Top of Records for this exercise
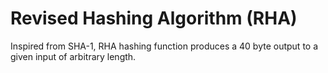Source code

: # Revised Hashing Algorithm (RHA)
Inspired from SHA-1, RHA hashing function produces a 40 byte output to a given input of arbitrary length.
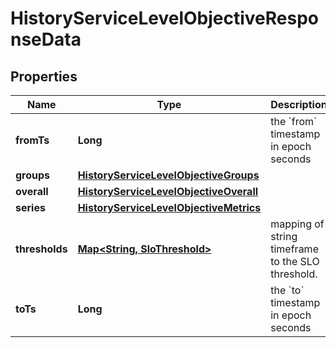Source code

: 

# HistoryServiceLevelObjectiveResponseData

## Properties

Name | Type | Description | Notes
------------ | ------------- | ------------- | -------------
**fromTs** | **Long** | the &#x60;from&#x60; timestamp in epoch seconds |  [optional]
**groups** | [**HistoryServiceLevelObjectiveGroups**](HistoryServiceLevelObjectiveGroups.md) |  |  [optional]
**overall** | [**HistoryServiceLevelObjectiveOverall**](HistoryServiceLevelObjectiveOverall.md) |  |  [optional]
**series** | [**HistoryServiceLevelObjectiveMetrics**](HistoryServiceLevelObjectiveMetrics.md) |  |  [optional]
**thresholds** | [**Map&lt;String, SloThreshold&gt;**](SloThreshold.md) | mapping of string timeframe to the SLO threshold. |  [optional]
**toTs** | **Long** | the &#x60;to&#x60; timestamp in epoch seconds |  [optional]



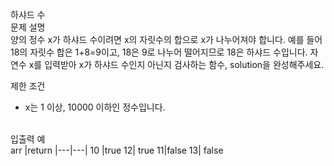 하샤드 수<br>
문제 설명<br>
양의 정수 x가 하샤드 수이려면 x의 자릿수의 합으로 x가 나누어져야 합니다. 예를 들어 18의 자릿수 합은 1+8=9이고, 18은 9로 나누어 떨어지므로 18은 하샤드 수입니다. 자연수 x를 입력받아 x가 하샤드 수인지 아닌지 검사하는 함수, solution을 완성해주세요.<br>

제한 조건<br>
- x는 1 이상, 10000 이하인 정수입니다.<br><br>
  
입출력 예<br>
arr	|return
|---|---|
10	|true
12|	true
11|false
13|	false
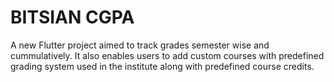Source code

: # BITSIAN CGPA

A new Flutter project aimed to track grades semester wise and cummulatively. It also enables users to add custom courses with predefined grading system used in the institute along with predefined course credits.
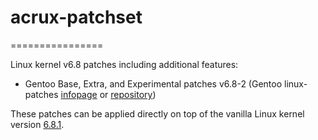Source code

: # acrux-patchset
================

Linux kernel v6.8 patches including additional features:

- Gentoo Base, Extra, and Experimental patches v6.8-2 (Gentoo linux-patches [infopage](http://dev.gentoo.org/~mpagano/genpatches/) or [repository](https://gitweb.gentoo.org/proj/linux-patches.git))

These patches can be applied directly on top of the vanilla Linux kernel version [6.8.1](https://cdn.kernel.org/pub/linux/kernel/v6.x/linux-6.8.1.tar.xz).
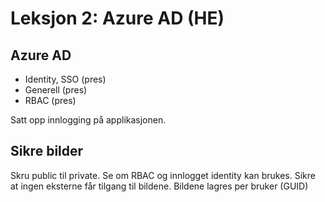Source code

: # Leksjon 2: Azure AD (HE)

## Azure AD

- Identity, SSO (pres)
- Generell (pres)
- RBAC (pres)

Satt opp innlogging på applikasjonen.

## Sikre bilder

Skru public til private.
Se om RBAC og innlogget identity kan brukes.
Sikre at ingen eksterne får tilgang til bildene.
Bildene lagres per bruker (GUID)
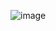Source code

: ![image](https://user-images.githubusercontent.com/81428296/158005683-21f4189d-8e6c-48dd-af50-df942908d59c.png)

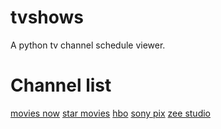 tvshows
=======

A python tv channel schedule viewer.

Channel list
============

[movies now](http://moviesnow.co.in/schedule)
[star movies](http://www.starmovies.in/Schedule/Schedule.aspx)
[hbo](http://www.hbosouthasia.com/movie-schedule.php)
[sony pix](http://www.sonypix.in/schedule.php)
[zee studio](http://zeestudio.tv/schedule/)
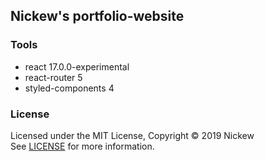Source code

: ## Nickew's portfolio-website

### Tools

- react 17.0.0-experimental
- react-router 5
- styled-components 4

### License

Licensed under the MIT License, Copyright © 2019 Nickew  
See [LICENSE](https://github.com/Nickew/nickew.github.io/blob/dev/LICENSE) for
more information.
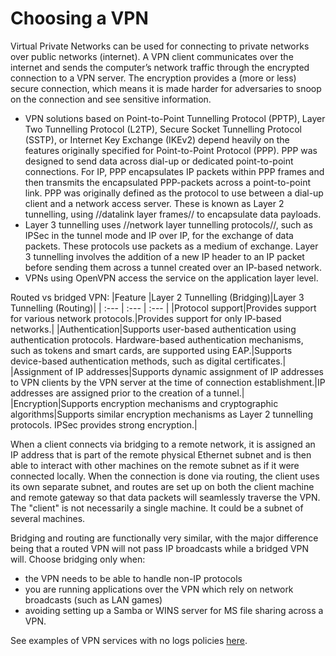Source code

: # Choosing a VPN

Virtual Private Networks can be used for connecting to private networks over public networks (internet). A VPN client communicates over the internet and sends the computer’s network traffic through the encrypted connection to a VPN server. The encryption provides a (more or less) secure connection, which means it is made harder for adversaries to snoop on the connection and see sensitive information. 

  * VPN solutions based on Point-to-Point Tunnelling Protocol (PPTP),  Layer Two Tunnelling Protocol (L2TP), Secure Socket Tunnelling Protocol (SSTP), or Internet Key Exchange (IKEv2) depend heavily on the features originally specified for Point-to-Point Protocol (PPP). PPP was designed to send data across dial-up or dedicated point-to-point connections. For IP, PPP encapsulates IP packets within PPP frames and then transmits the encapsulated PPP-packets across a point-to-point link. PPP was originally defined as the protocol to use between a dial-up client and a network access server. These is known as Layer 2 tunnelling, using //datalink layer frames// to encapsulate data payloads. 
  * Layer 3 tunnelling uses //network layer tunnelling protocols//, such as IPSec in the tunnel mode and IP over IP, for the exchange of data packets. These protocols use packets as a medium of exchange. Layer 3 tunnelling involves the addition of a new IP header to an IP packet before sending them across a tunnel created over an IP-based network. 
  * VPNs using OpenVPN access the service on the application layer level.

Routed vs bridged VPN: 
|Feature |Layer 2 Tunnelling (Bridging)|Layer 3 Tunnelling (Routing)|
| :--- | :--- | :--- |
|Protocol support|Provides support for various network protocols.|Provides support for only IP-based networks.|
|Authentication|Supports user-based authentication using authentication protocols. Hardware-based authentication mechanisms, such as tokens and smart cards, are supported using EAP.|Supports device-based authentication methods, such as digital certificates.|
|Assignment of IP addresses|Supports dynamic assignment of IP addresses to VPN clients by the VPN server at the time of connection establishment.|IP addresses are assigned prior to the creation of a tunnel.|
|Encryption|Supports encryption mechanisms and cryptographic algorithms|Supports similar encryption mechanisms as Layer 2 tunnelling protocols. IPSec provides strong encryption.|

When a client connects via bridging to a remote network, it is assigned an IP address that is part of the remote physical Ethernet subnet and is then able to interact with other machines on the remote subnet as if it were connected locally. When the connection is done via routing, the client uses its own separate subnet, and routes are set up on both the client machine and remote gateway so that data packets will seamlessly traverse the VPN. The "client" is not necessarily a single machine. It could be a subnet of several machines.

Bridging and routing are functionally very similar, with the major difference being that a routed VPN will not pass IP broadcasts while a bridged VPN will. Choose bridging only when:

  * the VPN needs to be able to handle non-IP protocols
  * you are running applications over the VPN which rely on network broadcasts (such as LAN games)
  * avoiding setting up a Samba or WINS server for MS file sharing across a VPN.

See examples of VPN services with no logs policies [here](android-mitigations:docs/services/vpn).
Bottom of Records for this exercise
Only lines that hold the string "pres" belong in the answer, so copy every one of them from the records.

__Task answer__
- Identity, SSO (pres)
- Generell (pres)
- RBAC (pres)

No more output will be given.